In-store crime is costing retailers almost £5bn a year in lost sales, according to a report assessing retail crime costs in the UK.

In its Retail Crime Costs in the UK 2019 report, the Centre for Retail Research found that total UK retail crime losses in 2019 were an estimated £4.8bn – a figure deduced from combining external theft (shoplifting), internal theft (staff theft) and losses caused by suppliers and warehouse crime.

Analysis of police data by Checkpoint Systems revealed that UK retailers recorded 359,156 incidents of shoplifting in 2019, which equated to almost 1,000 per day.

However, shoplifting is not the only crime retailers are having to combat. A growing problem in the sector is the rapid increase in threats and violence made against employees. A 2019 report from the law firm Anstey found that quarter of retail workers have experienced physically aggressive or violent behaviour.

Meanwhile, British Retail Consortium figures from last year show that 115 staff were injured every day by unprovoked attacks. The BRC reports three main triggers for violent behaviour: violence when stealing from a shop, violence as a response to age-related challenges (as required by law) for alcohol, cigarettes and knives, and violence when intoxicated by drugs or alcohol. 

What can be done to combat in-store crime?

Retailers are already working and spending hard to get on top of crime. BRC business and regulation director Tom Ironside said retailers spent a record £1.2 billion on crime prevention in the year to April 2019. But it’s seemingly not proving to be enough.

As Ironside stresses, it’s not just the financial burden of crime which is taking its toll – employees are having to carry experiences of abuse and violence “for a lifetime”.

“We need to see a specific criminal offence to protect retail employees from attacks at work,” Ironside argues.

“This would provide better protection for hardworking frontline staff while also sending a clear message that the government will not tolerate these abuses.”

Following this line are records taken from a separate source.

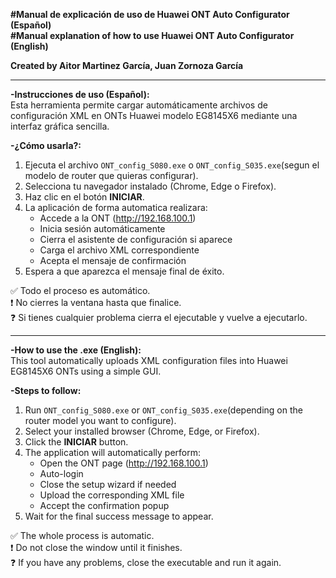**#Manual de explicación de uso de Huawei ONT Auto Configurator (Español)**  
**#Manual explanation of how to use Huawei ONT Auto Configurator (English)**  

**Created by Aitor Martinez García, Juan Zornoza García**

---

**-Instrucciones de uso (Español):**  
Esta herramienta permite cargar automáticamente archivos de configuración XML en ONTs Huawei modelo EG8145X6 mediante una interfaz gráfica sencilla.

**-¿Cómo usarla?:**  
1. Ejecuta el archivo `ONT_config_S080.exe` o `ONT_config_S035.exe`(segun el modelo de router que quieras configurar).  
2. Selecciona tu navegador instalado (Chrome, Edge o Firefox).  
3. Haz clic en el botón **INICIAR**.  
4. La aplicación de forma automatica realizara:
   - Accede a la ONT (http://192.168.100.1)  
   - Inicia sesión automáticamente  
   - Cierra el asistente de configuración si aparece  
   - Carga el archivo XML correspondiente  
   - Acepta el mensaje de confirmación  
5. Espera a que aparezca el mensaje final de éxito.

✅ Todo el proceso es automático.  
❗ No cierres la ventana hasta que finalice.  
❓ Si tienes cualquier problema cierra el ejecutable y vuelve a ejecutarlo.

---

**-How to use the .exe (English):**  
This tool automatically uploads XML configuration files into Huawei EG8145X6 ONTs using a simple GUI.

**-Steps to follow:**  
1. Run `ONT_config_S080.exe` or `ONT_config_S035.exe`(depending on the router model you want to configure).  
2. Select your installed browser (Chrome, Edge, or Firefox).  
3. Click the **INICIAR** button.  
4. The application will automatically perform:
   - Open the ONT page (http://192.168.100.1)  
   - Auto-login  
   - Close the setup wizard if needed  
   - Upload the corresponding XML file  
   - Accept the confirmation popup  
5. Wait for the final success message to appear.

✅ The whole process is automatic.  
❗ Do not close the window until it finishes.  
❓ If you have any problems, close the executable and run it again.
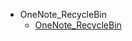   - OneNote_RecycleBin
    - [OneNote_RecycleBin](其他学科知识积累/Physics/Physics/OneNote_RecycleBin/_sidebar.md)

He also calls for an improved police response, with many incidents of retail crime currently going unreported as store workers may believe that little or no action would be taken.


Credit: Shutterstock

Turning to technology

Fujitsu UK head of retail Nigel Naylor-Smith says employers could also be doing more to protect their store employees.

While many retailers have invested in CCTV systems, Naylor-Smith says they are “passive at alerting to security incidents”, and it’s difficult for security operation teams to act as a crime is being carried out due to the overwhelming amount of real-time video surveillance footage.

Speaking to the Retail Gazette, he suggested that the time had come for retailers to invest in body-worn cameras as a means to effectively prevent crime against shop workers.

“These are an effective tool in reducing theft and abuse against staff and are already being trialled in stores by a handful of retailers,” he said.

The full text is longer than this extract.